Added: There are really two different notions involved here. Let $\Sigma$ be the set of terminal symbols and $\mathscr{N}$ the set of non-terminal symbols, and let $S$ be the initial symbol. A context-sensitive production is one of the form $\alpha A\beta\to\alpha\gamma\beta$, where $\alpha,\beta\in(\Sigma\cup\mathscr{N})^*$, $\gamma\in(\Sigma\cup\mathscr{N})^+$, and $A\in\mathscr{N}$; it gets its name because the replacement of $A$ by $\gamma$ occurs only in the context $\alpha\_\beta$. A monotonic production is one of the form $\alpha\to\beta$, where $\alpha,\beta\in(\Sigma\cup\mathscr{N})^*$ and $|\alpha|\le|\beta|$; it gets its name from the fact that the length of the string in a derivation is monotonically non-decreasing. It’s a theorem that a language has a grammar consisting entirely of context-sensitive productions if and only if it has a grammar consisting entirely of monotonic productions. Call such languages purely context-sensitive for the moment.

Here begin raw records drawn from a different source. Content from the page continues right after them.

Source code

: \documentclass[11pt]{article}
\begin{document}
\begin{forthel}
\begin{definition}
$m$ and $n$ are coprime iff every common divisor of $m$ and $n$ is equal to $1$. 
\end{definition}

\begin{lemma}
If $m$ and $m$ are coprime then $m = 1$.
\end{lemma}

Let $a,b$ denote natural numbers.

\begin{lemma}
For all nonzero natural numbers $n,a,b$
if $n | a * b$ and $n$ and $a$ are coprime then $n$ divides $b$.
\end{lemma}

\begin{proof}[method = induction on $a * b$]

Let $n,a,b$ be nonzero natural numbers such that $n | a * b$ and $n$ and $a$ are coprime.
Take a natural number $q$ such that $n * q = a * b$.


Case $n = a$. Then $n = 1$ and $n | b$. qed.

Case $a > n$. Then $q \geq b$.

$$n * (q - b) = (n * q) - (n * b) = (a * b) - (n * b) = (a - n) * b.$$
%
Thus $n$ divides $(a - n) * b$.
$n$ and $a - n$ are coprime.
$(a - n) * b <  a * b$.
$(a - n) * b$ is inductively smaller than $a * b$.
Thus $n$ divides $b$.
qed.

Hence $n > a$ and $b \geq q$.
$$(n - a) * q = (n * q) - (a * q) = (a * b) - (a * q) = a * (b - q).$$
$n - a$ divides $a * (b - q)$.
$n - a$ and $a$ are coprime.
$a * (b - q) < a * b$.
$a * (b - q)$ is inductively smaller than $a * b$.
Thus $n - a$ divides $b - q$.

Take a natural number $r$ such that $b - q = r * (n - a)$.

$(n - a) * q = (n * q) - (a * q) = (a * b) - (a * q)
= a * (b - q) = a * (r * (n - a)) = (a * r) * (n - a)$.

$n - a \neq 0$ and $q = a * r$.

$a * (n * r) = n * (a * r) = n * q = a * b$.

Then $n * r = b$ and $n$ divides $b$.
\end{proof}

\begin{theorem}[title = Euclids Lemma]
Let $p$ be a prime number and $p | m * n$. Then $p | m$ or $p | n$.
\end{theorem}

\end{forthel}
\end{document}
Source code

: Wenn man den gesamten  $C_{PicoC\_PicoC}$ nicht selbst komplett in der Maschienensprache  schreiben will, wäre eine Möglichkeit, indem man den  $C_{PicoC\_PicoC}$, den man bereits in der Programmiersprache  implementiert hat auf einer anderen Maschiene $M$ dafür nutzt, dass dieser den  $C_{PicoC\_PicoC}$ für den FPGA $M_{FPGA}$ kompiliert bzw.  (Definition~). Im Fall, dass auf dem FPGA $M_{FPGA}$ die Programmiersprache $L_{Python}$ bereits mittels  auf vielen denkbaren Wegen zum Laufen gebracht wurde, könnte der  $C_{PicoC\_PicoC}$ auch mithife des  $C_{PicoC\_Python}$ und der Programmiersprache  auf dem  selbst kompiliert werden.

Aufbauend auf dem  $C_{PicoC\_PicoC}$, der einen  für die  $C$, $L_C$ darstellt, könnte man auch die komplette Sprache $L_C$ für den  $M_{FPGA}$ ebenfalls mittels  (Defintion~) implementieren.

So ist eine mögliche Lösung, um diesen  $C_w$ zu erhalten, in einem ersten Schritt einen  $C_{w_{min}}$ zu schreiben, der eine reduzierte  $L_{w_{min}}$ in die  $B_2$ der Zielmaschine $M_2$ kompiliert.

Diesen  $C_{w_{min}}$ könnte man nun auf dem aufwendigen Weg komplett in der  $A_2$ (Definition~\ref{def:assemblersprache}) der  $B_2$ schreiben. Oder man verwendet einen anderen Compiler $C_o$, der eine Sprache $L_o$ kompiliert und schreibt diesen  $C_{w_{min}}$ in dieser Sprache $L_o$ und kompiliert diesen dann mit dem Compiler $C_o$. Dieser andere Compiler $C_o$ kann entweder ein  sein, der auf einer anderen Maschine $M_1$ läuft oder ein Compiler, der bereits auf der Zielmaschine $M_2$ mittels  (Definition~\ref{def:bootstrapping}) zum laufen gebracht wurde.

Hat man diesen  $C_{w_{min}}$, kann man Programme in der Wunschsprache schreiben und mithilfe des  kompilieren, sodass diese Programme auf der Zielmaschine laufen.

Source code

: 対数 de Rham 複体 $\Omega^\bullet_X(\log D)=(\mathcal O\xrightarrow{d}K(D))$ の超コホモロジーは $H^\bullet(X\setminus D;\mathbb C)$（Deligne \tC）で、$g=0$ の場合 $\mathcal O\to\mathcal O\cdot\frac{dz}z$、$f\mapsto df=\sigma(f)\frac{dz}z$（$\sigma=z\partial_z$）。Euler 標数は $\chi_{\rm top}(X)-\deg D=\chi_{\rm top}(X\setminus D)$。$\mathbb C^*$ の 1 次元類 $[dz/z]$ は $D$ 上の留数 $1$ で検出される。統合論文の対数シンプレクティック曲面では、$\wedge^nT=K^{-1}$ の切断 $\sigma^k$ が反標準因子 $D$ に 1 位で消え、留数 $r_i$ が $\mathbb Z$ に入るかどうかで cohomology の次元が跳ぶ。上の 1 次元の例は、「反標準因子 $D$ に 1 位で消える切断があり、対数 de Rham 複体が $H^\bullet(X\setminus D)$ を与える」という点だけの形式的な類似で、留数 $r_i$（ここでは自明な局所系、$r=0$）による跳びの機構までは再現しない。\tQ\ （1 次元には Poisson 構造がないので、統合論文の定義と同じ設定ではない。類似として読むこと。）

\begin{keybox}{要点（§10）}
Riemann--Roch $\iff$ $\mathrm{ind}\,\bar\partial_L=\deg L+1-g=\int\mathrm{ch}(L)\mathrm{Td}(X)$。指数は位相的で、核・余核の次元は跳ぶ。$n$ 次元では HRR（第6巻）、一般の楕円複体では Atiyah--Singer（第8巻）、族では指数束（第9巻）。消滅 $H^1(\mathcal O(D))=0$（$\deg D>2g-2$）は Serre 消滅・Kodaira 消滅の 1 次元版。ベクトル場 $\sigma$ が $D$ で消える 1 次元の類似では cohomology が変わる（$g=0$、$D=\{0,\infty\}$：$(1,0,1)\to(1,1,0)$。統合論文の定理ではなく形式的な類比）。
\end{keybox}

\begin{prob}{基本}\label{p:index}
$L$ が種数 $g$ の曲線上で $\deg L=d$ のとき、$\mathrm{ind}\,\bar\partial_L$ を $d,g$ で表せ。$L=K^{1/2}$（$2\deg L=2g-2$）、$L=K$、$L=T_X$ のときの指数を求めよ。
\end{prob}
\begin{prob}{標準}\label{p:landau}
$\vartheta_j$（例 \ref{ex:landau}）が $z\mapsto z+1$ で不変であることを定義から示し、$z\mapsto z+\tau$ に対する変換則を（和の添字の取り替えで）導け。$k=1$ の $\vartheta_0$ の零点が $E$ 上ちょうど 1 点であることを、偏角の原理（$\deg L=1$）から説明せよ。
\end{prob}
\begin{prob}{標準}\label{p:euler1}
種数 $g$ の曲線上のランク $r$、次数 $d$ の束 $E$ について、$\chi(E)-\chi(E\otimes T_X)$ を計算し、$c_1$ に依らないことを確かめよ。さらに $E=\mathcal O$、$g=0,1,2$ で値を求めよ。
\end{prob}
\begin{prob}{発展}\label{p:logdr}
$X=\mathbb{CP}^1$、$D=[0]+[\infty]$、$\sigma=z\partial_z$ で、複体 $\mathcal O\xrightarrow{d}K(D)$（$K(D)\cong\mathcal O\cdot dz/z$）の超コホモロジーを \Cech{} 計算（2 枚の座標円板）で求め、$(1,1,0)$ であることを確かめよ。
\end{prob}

Unfortunately, these productions don’t allow us to generate any language that contains the empty word. We’d like to make the context-sensitive languages a superset of the context-free languages, some of which do contain the empty word. To do this, we allow the production $S\to\lambda$ provided that $S$ does not appear on the righthand side of any production. It’s a sort of one-time exception to allow us to generate the empty word; it’s not intended to let us generate anything else that wasn’t already able to be generated. In other words, we want to generate only purely context-sensitive languages and languages that would be purely context-sensitive if they didn’t include the empty word.

The reason for not allowing $S$ to appear on the righthand side of any production is that if we don’t make that restriction, we can write grammars that generate languages that would not be purely context-sensitive even if we threw away the empty word. In fact, we could generate every language that can be generated by any formal grammar whatsoever. In terms of the Chomsky hierarchy, we could generate not only all of the type $1$ languages, but also all of the type $0$ languages. The restriction ensures that we really do generate only the type $1$ languages, i.e., those that are purely context-sensitive and those that would be purely context-sensitive if they didn’t include the empty word.

Some grammars that violate the restriction are easily seen to be equivalent to grammars that do not violate it; that’s the case with the one that you asked about, as I showed by replacing it with the grammar above. When that can obviously done, the grammar is sometimes sloppily referred to as a context-sensitive grammar, even though technically it isn’t.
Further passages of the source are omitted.